**PROBLEM TO WORK ON:** Scan the records below for the string "varphi" and return every line where it appears.

**TASK MATERIAL:**
★ ★ ★

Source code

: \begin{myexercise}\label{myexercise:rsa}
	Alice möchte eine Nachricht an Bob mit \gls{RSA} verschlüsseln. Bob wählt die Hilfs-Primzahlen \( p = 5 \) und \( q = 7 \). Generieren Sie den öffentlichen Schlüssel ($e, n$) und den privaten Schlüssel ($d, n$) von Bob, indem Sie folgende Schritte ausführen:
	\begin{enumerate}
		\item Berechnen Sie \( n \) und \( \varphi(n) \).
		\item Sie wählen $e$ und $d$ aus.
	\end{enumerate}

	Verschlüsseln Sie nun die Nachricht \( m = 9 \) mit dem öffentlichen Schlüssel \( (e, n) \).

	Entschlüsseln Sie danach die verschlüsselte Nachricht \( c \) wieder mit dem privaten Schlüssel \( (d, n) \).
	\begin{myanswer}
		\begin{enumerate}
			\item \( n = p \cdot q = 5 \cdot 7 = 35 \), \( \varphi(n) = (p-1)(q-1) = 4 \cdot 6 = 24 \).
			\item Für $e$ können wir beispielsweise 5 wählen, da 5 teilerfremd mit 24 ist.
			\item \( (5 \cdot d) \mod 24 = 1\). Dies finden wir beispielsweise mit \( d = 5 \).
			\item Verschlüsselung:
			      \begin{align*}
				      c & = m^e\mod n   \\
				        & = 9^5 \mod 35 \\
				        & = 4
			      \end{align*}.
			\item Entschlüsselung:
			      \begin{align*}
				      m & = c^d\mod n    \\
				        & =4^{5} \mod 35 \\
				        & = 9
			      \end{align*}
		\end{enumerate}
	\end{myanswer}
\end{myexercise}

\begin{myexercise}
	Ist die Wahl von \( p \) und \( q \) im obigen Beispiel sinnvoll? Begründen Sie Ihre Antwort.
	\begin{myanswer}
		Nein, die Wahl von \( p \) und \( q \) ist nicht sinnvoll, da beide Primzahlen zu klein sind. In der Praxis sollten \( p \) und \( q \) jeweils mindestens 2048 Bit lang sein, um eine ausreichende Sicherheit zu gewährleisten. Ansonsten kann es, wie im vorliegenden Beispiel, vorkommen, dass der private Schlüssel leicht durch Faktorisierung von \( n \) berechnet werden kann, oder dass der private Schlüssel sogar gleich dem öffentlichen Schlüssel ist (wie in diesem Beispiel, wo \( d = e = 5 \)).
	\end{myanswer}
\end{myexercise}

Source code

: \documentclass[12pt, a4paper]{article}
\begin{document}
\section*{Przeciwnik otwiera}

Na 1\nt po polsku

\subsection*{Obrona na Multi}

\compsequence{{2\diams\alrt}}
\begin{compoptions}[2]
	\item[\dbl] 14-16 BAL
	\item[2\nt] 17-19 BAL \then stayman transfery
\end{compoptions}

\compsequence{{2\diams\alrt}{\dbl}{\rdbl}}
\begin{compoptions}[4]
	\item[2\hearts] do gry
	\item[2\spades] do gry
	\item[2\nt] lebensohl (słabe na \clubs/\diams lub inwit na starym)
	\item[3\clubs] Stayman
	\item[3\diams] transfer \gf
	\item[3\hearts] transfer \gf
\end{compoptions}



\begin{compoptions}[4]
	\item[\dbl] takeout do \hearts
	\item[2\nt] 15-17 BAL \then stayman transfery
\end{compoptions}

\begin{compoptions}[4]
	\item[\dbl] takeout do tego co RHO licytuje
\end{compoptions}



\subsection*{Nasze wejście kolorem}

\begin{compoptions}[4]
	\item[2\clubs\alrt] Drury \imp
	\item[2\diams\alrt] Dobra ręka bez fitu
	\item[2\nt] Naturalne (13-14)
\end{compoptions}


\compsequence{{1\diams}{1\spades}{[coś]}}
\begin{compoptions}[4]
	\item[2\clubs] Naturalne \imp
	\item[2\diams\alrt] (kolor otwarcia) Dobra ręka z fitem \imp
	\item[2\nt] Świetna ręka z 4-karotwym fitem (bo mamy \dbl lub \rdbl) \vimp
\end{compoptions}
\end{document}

★ ★ ★

**TASK ANSWER:**
		\item Berechnen Sie \( n \) und \( \varphi(n) \).
			\item \( n = p \cdot q = 5 \cdot 7 = 35 \), \( \varphi(n) = (p-1)(q-1) = 4 \cdot 6 = 24 \).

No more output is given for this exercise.